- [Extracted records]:
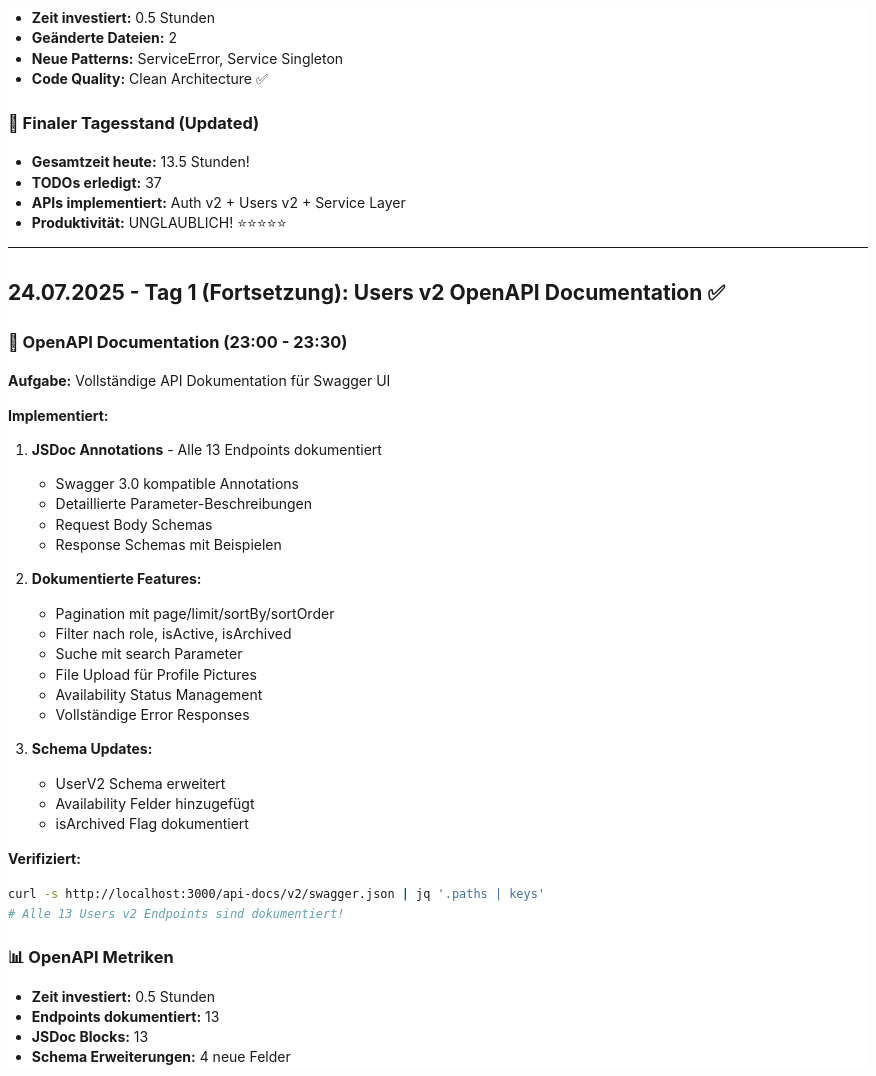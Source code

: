 - **Zeit investiert:** 0.5 Stunden
- **Geänderte Dateien:** 2
- **Neue Patterns:** ServiceError, Service Singleton
- **Code Quality:** Clean Architecture ✅

### 🏁 Finaler Tagesstand (Updated)

- **Gesamtzeit heute:** 13.5 Stunden!
- **TODOs erledigt:** 37
- **APIs implementiert:** Auth v2 + Users v2 + Service Layer
- **Produktivität:** UNGLAUBLICH! ⭐⭐⭐⭐⭐

---

## 24.07.2025 - Tag 1 (Fortsetzung): Users v2 OpenAPI Documentation ✅

### 📖 OpenAPI Documentation (23:00 - 23:30)

**Aufgabe:** Vollständige API Dokumentation für Swagger UI

**Implementiert:**

1. **JSDoc Annotations** - Alle 13 Endpoints dokumentiert
   - Swagger 3.0 kompatible Annotations
   - Detaillierte Parameter-Beschreibungen
   - Request Body Schemas
   - Response Schemas mit Beispielen

2. **Dokumentierte Features:**
   - Pagination mit page/limit/sortBy/sortOrder
   - Filter nach role, isActive, isArchived
   - Suche mit search Parameter
   - File Upload für Profile Pictures
   - Availability Status Management
   - Vollständige Error Responses

3. **Schema Updates:**
   - UserV2 Schema erweitert
   - Availability Felder hinzugefügt
   - isArchived Flag dokumentiert

**Verifiziert:**

```bash
curl -s http://localhost:3000/api-docs/v2/swagger.json | jq '.paths | keys'
# Alle 13 Users v2 Endpoints sind dokumentiert!
```

### 📊 OpenAPI Metriken

- **Zeit investiert:** 0.5 Stunden
- **Endpoints dokumentiert:** 13
- **JSDoc Blocks:** 13
- **Schema Erweiterungen:** 4 neue Felder

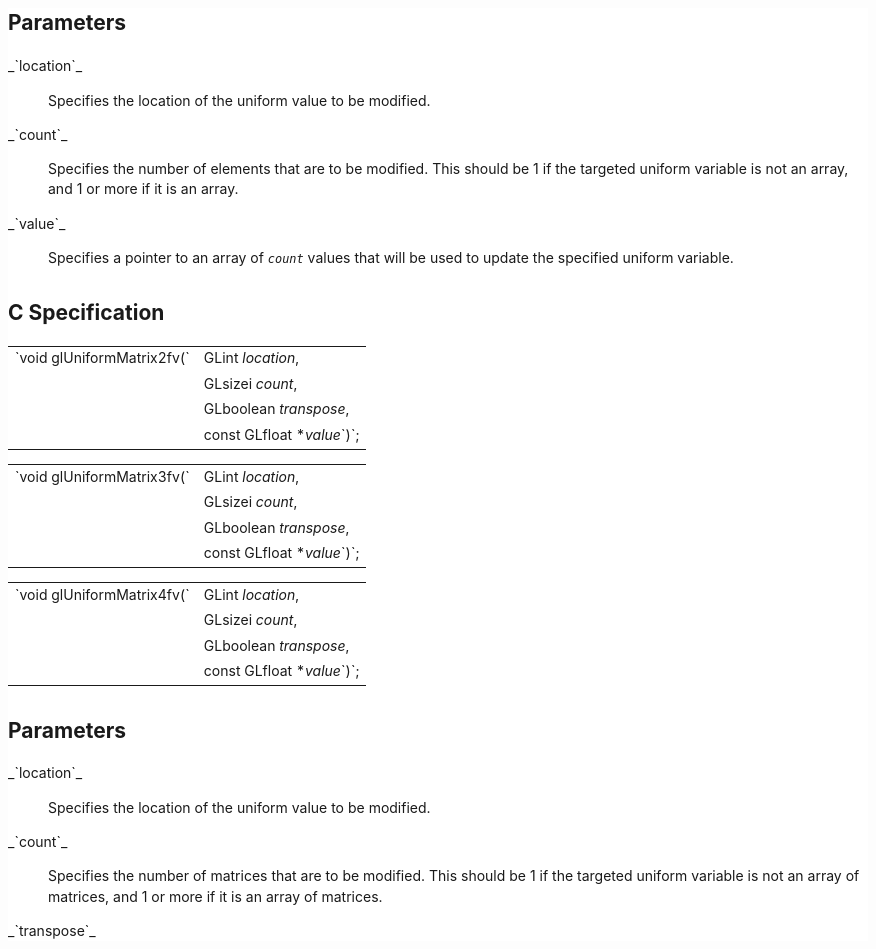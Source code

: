 ## Parameters
<div unsafe class="variablelist"><dl unsafe class="variablelist"><dt><span unsafe class="term">_`location`_</span></dt><dd>

Specifies the location of the uniform value to
		    be modified.
</dd><dt><span unsafe class="term">_`count`_</span></dt><dd>

Specifies the number of elements that are to
		    be modified. This should be 1 if the targeted
		    uniform variable is not an array, and 1 or more if it is
		    an array.
</dd><dt><span unsafe class="term">_`value`_</span></dt><dd>

Specifies a pointer to an array of
		    _`count`_ values that will be
		    used to update the specified uniform
		    variable.
</dd></dl></div></div><div unsafe class="refsynopsisdiv">

## C Specification
<div unsafe class="funcsynopsis"><table border="0" unsafe class="funcprototype-table" summary="Function synopsis" style="cellspacing: 0; cellpadding: 0;"><tr><td>`void glUniformMatrix2fv(`</td><td>GLint <var unsafe class="pdparam">location</var>, </td></tr><tr><td> </td><td>GLsizei <var unsafe class="pdparam">count</var>, </td></tr><tr><td> </td><td>GLboolean <var unsafe class="pdparam">transpose</var>, </td></tr><tr><td> </td><td>const GLfloat *<var unsafe class="pdparam">value</var>`)`;</td></tr></table><div unsafe class="funcprototype-spacer"> </div><table border="0" unsafe class="funcprototype-table" summary="Function synopsis" style="cellspacing: 0; cellpadding: 0;"><tr><td>`void glUniformMatrix3fv(`</td><td>GLint <var unsafe class="pdparam">location</var>, </td></tr><tr><td> </td><td>GLsizei <var unsafe class="pdparam">count</var>, </td></tr><tr><td> </td><td>GLboolean <var unsafe class="pdparam">transpose</var>, </td></tr><tr><td> </td><td>const GLfloat *<var unsafe class="pdparam">value</var>`)`;</td></tr></table><div unsafe class="funcprototype-spacer"> </div><table border="0" unsafe class="funcprototype-table" summary="Function synopsis" style="cellspacing: 0; cellpadding: 0;"><tr><td>`void glUniformMatrix4fv(`</td><td>GLint <var unsafe class="pdparam">location</var>, </td></tr><tr><td> </td><td>GLsizei <var unsafe class="pdparam">count</var>, </td></tr><tr><td> </td><td>GLboolean <var unsafe class="pdparam">transpose</var>, </td></tr><tr><td> </td><td>const GLfloat *<var unsafe class="pdparam">value</var>`)`;</td></tr></table><div unsafe class="funcprototype-spacer"> </div></div></div><div unsafe class="refsect1"><a id="parameters3"></a>

## Parameters
<div unsafe class="variablelist"><dl unsafe class="variablelist"><dt><span unsafe class="term">_`location`_</span></dt><dd>

Specifies the location of the uniform value to
		    be modified.
</dd><dt><span unsafe class="term">_`count`_</span></dt><dd>

Specifies the number of matrices that are to
		    be modified. This should be 1 if the targeted
		    uniform variable is not an array of matrices, and 1 or more if it is
		    an array of matrices.
</dd><dt><span unsafe class="term">_`transpose`_</span></dt><dd>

- [Exercise requirements]:
Copy the lines of the entries above that mention "OpenAPI".

- [Exercise output]:
## 24.07.2025 - Tag 1 (Fortsetzung): Users v2 OpenAPI Documentation ✅
### 📖 OpenAPI Documentation (23:00 - 23:30)
### 📊 OpenAPI Metriken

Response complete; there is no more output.